A post re:– neither repost nor riposte–Blake’s wichtige Liste and (only at first) about Infinite Jest in German. Maybe a chair is a good metaphor for who gets translated. Have you been translated? Have the Important Writers on Blake’s list? And not 25 because Saramago, Ouredník, and Zizek are already others, Ben Lerner’s a poet, Aase Berg’s both, and I’ll write about poets in translation and translation in poets at an other time.

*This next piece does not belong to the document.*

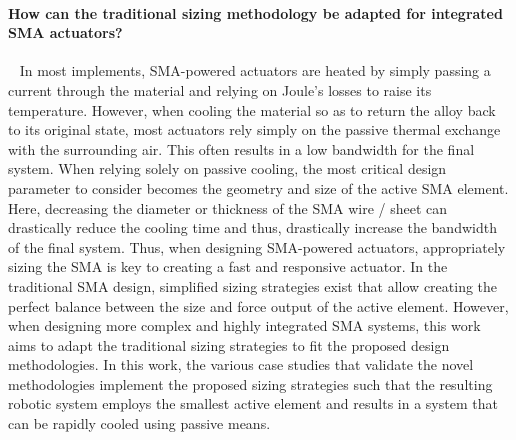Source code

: \paragraph{How can the traditional sizing methodology be adapted for integrated SMA actuators?}~
In most implements, SMA-powered actuators are heated by simply passing a current through the material and relying on Joule's losses to raise its temperature. However, when cooling the material so as to return the alloy back to its original state, most actuators rely simply on the passive thermal exchange with the surrounding air. This often results in a low bandwidth for the final system. When relying solely on passive cooling, the most critical design parameter to consider becomes the geometry and size of the active SMA element. Here, decreasing the diameter or thickness of the SMA wire / sheet can drastically reduce the cooling time and thus, drastically increase the bandwidth of the final system. Thus, when designing SMA-powered actuators, appropriately sizing the SMA is key to creating a fast and responsive actuator. In the traditional SMA design, simplified sizing strategies exist that allow creating the perfect balance between the size and force output of the active element. However, when designing more complex and highly integrated SMA systems, this work aims to adapt the traditional sizing strategies to fit the proposed design methodologies. In this work, the various case studies that validate the novel methodologies implement the proposed sizing strategies such that the resulting robotic system employs the smallest active element and results in a system that can be rapidly cooled using passive means.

Not sure if anyone went there during all the well DFW grammar talk (thanks, Amy), but imagine translating, say, Oblivion. Good that one of Wallace’s German translators, Ulrich Blumenbach, did just that, presumably (it first appeared in 2006), while whittling away at Infinite Jest, which took him six years and has had, as Unendlicher Spass (literally, the less Shakespearean Unending Fun), endless success: ten times the expected five grand copies have been sold since it appeared at the end of August, on the heels of Infinite Summer, which the publisher, KiWi, has translated too, as 100 Days of Infinite Jest (in German–it ended on 12-1).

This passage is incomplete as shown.